Ошибка людей, предсказывавших конец некоторых форм искусства, заключалась в неверном понимании взаимоотношений между человеком и обществом. В их представлении поход против индивидуализма должен был привести к попранию индивидуума. Между тем новое общество немыслимо без всестороннего и полного расцвета человека с его сложным миром тончайших чувствований.
Поэзия Вийона — первое изумительное проявление человека, который мыслит, страдает, любит, негодует, издевается. В ней уже слышна и та ирония, которая прельщала романтиков, и соединение поэтической приподнятости с прозаизмами, столь близкое современным поэтам — от Рембо до Маяковского.
С понятием Возрождения у нас связаны представления о радости и живительном смехе Рабле, о щебете, свисте, соловьиных трелях глухого Ронсара, который наполнил мир звучанием. Неужто, могут спросить, тюрьмы и виселицы, притоны и кладбища, паутина душевных противоречий, все, что вдохновляло Вийона,— тоже поэзия Возрождения?

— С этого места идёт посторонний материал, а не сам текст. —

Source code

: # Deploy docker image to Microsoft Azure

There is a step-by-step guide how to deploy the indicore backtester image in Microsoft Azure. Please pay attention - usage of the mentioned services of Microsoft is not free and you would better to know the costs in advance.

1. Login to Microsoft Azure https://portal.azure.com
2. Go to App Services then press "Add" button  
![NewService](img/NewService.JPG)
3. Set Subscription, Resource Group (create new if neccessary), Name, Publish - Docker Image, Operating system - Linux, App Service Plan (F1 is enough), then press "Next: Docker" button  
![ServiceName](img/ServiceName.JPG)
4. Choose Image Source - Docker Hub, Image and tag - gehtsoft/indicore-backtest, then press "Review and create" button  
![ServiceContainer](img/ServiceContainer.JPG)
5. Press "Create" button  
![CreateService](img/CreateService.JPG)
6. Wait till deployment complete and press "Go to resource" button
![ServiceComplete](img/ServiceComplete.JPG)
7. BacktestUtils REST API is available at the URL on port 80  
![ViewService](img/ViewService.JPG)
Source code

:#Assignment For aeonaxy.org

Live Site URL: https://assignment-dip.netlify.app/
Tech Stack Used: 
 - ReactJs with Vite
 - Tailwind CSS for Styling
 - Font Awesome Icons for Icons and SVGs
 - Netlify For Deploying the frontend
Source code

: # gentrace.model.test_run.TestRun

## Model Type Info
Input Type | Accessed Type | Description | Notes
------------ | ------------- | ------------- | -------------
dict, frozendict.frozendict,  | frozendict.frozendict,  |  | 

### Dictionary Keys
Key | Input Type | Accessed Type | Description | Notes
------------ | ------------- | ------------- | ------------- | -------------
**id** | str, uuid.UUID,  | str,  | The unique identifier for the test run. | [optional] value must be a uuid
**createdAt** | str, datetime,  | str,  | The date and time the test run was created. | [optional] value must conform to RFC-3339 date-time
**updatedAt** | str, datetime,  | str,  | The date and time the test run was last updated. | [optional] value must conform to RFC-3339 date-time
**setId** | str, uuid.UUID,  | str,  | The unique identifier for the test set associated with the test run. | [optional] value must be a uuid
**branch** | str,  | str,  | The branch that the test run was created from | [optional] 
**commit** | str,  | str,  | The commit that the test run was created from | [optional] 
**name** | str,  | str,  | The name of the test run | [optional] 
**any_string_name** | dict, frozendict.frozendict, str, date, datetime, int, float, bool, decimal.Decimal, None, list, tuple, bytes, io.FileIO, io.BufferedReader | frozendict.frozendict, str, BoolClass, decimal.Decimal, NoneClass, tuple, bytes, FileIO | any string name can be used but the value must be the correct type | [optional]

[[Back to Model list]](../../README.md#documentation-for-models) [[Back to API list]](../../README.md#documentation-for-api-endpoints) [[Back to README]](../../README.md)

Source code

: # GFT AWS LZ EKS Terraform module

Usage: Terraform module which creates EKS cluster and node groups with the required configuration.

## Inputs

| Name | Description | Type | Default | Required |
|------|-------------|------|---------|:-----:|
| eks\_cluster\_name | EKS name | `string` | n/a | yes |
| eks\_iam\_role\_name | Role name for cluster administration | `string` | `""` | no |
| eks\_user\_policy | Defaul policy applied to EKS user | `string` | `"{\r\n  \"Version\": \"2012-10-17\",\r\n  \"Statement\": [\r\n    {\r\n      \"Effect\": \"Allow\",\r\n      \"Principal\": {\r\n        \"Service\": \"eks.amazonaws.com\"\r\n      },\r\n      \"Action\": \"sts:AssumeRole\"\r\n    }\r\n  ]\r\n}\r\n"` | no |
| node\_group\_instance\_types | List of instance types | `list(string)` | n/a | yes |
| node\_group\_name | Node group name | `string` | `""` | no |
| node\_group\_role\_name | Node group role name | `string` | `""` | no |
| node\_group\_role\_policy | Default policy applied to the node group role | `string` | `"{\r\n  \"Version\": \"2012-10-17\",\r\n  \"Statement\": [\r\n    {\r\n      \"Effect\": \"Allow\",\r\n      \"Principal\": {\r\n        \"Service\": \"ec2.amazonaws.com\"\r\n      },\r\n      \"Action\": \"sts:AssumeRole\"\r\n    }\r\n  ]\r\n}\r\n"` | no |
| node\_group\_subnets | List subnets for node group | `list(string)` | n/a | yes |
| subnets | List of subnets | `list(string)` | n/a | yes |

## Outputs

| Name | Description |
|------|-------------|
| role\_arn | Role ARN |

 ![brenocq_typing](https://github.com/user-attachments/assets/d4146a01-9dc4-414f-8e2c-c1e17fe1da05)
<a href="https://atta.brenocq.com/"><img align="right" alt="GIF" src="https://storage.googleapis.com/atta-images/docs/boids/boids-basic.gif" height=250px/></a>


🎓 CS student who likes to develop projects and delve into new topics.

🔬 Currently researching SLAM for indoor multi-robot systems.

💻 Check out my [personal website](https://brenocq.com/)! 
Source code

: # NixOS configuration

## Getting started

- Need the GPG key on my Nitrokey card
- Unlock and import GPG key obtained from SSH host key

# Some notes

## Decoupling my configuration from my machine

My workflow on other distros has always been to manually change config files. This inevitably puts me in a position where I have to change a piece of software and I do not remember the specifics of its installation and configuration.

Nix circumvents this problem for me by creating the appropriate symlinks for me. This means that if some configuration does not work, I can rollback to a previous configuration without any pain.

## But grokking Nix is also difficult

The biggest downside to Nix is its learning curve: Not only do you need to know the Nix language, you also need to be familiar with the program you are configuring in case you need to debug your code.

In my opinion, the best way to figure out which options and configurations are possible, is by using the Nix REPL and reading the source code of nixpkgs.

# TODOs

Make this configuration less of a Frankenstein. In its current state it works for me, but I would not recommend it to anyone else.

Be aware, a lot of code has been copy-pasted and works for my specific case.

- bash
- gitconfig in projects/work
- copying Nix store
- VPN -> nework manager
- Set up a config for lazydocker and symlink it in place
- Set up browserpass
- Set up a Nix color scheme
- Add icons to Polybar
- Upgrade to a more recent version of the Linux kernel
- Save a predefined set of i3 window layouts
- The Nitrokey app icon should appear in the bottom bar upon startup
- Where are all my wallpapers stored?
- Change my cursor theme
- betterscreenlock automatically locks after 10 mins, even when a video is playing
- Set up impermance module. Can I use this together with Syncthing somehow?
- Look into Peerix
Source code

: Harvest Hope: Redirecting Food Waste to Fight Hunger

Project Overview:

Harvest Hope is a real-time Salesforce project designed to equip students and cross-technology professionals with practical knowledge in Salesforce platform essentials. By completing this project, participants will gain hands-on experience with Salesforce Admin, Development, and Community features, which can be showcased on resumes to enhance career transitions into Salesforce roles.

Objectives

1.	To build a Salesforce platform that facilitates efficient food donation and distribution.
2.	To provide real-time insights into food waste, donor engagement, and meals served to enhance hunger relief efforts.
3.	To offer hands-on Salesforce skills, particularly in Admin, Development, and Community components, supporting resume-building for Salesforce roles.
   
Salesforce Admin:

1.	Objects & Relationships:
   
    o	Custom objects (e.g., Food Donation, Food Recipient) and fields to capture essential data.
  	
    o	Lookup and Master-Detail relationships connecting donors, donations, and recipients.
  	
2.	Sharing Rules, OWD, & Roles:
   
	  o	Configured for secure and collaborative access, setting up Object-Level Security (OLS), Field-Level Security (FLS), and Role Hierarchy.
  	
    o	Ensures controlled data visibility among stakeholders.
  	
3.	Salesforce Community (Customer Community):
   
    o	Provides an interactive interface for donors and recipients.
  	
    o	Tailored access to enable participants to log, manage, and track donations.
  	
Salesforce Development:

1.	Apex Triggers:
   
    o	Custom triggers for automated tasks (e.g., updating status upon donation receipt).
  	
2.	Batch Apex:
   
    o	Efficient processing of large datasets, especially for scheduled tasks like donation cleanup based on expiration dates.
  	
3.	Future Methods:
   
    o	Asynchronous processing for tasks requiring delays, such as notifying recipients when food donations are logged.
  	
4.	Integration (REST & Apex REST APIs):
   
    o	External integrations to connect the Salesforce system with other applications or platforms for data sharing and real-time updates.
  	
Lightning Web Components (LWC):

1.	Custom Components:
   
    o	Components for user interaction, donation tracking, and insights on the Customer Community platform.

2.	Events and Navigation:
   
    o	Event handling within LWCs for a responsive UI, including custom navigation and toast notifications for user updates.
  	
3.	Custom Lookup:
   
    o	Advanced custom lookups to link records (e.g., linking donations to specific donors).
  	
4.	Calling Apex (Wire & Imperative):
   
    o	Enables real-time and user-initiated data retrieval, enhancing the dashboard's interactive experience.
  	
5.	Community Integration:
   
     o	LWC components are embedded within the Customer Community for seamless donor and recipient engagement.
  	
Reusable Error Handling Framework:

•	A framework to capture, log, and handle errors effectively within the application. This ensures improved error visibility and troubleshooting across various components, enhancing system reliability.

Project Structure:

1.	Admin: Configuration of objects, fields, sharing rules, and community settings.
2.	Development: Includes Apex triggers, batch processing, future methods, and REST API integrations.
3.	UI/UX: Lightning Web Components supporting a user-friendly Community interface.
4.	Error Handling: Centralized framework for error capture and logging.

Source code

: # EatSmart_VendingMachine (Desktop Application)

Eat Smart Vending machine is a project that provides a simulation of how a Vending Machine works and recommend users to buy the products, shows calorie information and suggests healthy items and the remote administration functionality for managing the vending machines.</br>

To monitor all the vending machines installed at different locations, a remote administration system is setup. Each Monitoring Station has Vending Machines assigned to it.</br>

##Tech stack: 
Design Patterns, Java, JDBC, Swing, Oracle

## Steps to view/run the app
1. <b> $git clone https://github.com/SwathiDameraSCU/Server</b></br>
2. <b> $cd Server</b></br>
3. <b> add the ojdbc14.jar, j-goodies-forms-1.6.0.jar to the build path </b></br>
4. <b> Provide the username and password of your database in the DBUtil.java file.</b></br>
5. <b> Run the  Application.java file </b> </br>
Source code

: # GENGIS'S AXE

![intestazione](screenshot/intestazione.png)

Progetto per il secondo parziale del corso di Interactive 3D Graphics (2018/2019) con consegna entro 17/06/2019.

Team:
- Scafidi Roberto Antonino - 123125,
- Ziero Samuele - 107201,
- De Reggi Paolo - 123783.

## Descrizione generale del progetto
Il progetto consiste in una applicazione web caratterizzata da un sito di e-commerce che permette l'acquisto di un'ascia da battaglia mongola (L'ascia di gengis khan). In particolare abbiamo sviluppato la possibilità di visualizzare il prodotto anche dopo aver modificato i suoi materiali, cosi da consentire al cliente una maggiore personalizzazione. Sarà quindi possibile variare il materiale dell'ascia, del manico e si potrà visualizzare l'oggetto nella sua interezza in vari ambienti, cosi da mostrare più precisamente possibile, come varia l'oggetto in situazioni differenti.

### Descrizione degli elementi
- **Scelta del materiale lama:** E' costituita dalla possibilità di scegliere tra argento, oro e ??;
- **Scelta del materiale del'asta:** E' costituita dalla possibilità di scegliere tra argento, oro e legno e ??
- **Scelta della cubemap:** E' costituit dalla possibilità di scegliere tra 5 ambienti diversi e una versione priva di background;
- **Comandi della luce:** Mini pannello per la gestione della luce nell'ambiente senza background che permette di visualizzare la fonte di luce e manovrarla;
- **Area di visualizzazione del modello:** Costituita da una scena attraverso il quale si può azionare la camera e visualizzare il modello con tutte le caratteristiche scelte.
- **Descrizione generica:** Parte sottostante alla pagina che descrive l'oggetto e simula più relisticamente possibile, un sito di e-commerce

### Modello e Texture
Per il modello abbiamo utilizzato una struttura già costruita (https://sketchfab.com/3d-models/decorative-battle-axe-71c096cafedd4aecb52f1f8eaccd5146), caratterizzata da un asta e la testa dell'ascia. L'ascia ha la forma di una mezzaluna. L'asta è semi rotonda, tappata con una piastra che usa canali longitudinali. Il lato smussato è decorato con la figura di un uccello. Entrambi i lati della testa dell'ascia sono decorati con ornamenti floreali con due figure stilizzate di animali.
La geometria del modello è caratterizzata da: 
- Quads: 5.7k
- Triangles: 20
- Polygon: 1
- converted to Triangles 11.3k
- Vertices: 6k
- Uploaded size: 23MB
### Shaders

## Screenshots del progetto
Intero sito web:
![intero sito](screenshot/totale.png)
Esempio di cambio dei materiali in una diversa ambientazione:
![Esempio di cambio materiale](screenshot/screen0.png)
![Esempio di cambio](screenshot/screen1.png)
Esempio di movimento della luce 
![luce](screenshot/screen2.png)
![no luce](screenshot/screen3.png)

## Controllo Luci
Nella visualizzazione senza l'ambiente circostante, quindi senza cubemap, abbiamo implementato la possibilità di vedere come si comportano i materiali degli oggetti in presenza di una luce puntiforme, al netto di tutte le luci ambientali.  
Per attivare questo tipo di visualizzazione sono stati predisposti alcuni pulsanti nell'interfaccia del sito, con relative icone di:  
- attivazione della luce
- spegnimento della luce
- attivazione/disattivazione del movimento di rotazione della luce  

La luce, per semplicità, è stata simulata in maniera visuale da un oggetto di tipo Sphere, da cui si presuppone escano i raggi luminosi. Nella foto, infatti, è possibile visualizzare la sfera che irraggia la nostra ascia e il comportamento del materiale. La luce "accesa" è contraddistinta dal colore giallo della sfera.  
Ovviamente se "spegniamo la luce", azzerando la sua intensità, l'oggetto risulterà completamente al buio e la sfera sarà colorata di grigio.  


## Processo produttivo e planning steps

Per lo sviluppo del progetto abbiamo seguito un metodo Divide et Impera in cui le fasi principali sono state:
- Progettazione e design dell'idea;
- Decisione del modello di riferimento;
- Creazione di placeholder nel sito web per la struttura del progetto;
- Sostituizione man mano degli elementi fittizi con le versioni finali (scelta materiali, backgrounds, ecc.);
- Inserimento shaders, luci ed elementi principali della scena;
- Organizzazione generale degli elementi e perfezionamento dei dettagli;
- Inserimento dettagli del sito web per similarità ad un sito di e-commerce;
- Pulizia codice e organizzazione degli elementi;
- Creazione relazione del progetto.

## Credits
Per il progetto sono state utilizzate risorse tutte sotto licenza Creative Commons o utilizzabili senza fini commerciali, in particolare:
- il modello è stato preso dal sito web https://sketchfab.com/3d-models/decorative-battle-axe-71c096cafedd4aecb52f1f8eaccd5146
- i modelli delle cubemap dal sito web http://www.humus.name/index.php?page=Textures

А между тем Вийон не только открыл новую эру в поэзии, он предопределил ее развитие. Художник не может в солнечное утро написать дерево без того, чтобы не передать тени, падающей от дерева. Освободившись от условностей средневековья, познав всю прелесть критического мышления, человек обрел новую радость и новые страдания. Стихи Вийона порой печальны, потому что нелегкой была жизнь поэта, но чаще печаль эта связана с развитием мысли, с тем грузом, какой почувствовали на своих плечах люди, сбросившие с себя оковы смирения, послушания и слепой веры. Трудно без волнения читать «Спор между Вийоном и его душой»:
— Душа твоя тебя предупредила.
Но кто тебя спасет? Ответь.— Могила.
Когда умру, пожалуй, примирюсь.
— Поторопись.— Ты зря ко мне спешила.
— Я промолчу.— А я, я обойдусь.

Маяковский, когда ему бывало не по себе, угрюмо повторял четверостишие Вийона:
— Я — Франсуа, чему не рад.
Увы, ждет смерть злодея.
И, сколько весит этот зад,
Узнает скоро шея.

Я сказал, что Вийон — самый французский поэт Франции. Его стихи — ключ ко многим душевным тайнам этой страны.
Смеюсь сквозь слезы и тружусь играя.
Куда бы ни пошел, везде мой дом.
Чужбина мне — страна моя родная.
Я знаю всe, я ничего не знаю ...

Часто вспоминал я эти строки, и читая современных поэтов Франции, и беседуя с парижскими рабочими, и глядя на поля близ Луары, то широкой, то обмелевшей, на поля необозримые и вместе с тем сжатые, может быть, деревьями, а может быть, невидимым присутствием людей, поля, в одно и то же время светлые и удивительно печальные. Французы улыбаются порой, когда им совсем невесело, они становятся грустными в минуты большой радости.
Вийон в своей «Балладе истин наизнанку» не только предвосхитил и печальных шутников галантного века, и «проклятых поэтов» прошлого столетия, в его стихах то сочетание скепсиса и восхищения, которое можно увидеть на каждой странице французской книги, в каждом словце старого парижского эпикурейца, как и в стыдливой усмешке подростка из деревушки Турени или Анжу. Стихи Вийона помогают глубже любить Францию, и за это, как за многое другое, я их любил и люблю.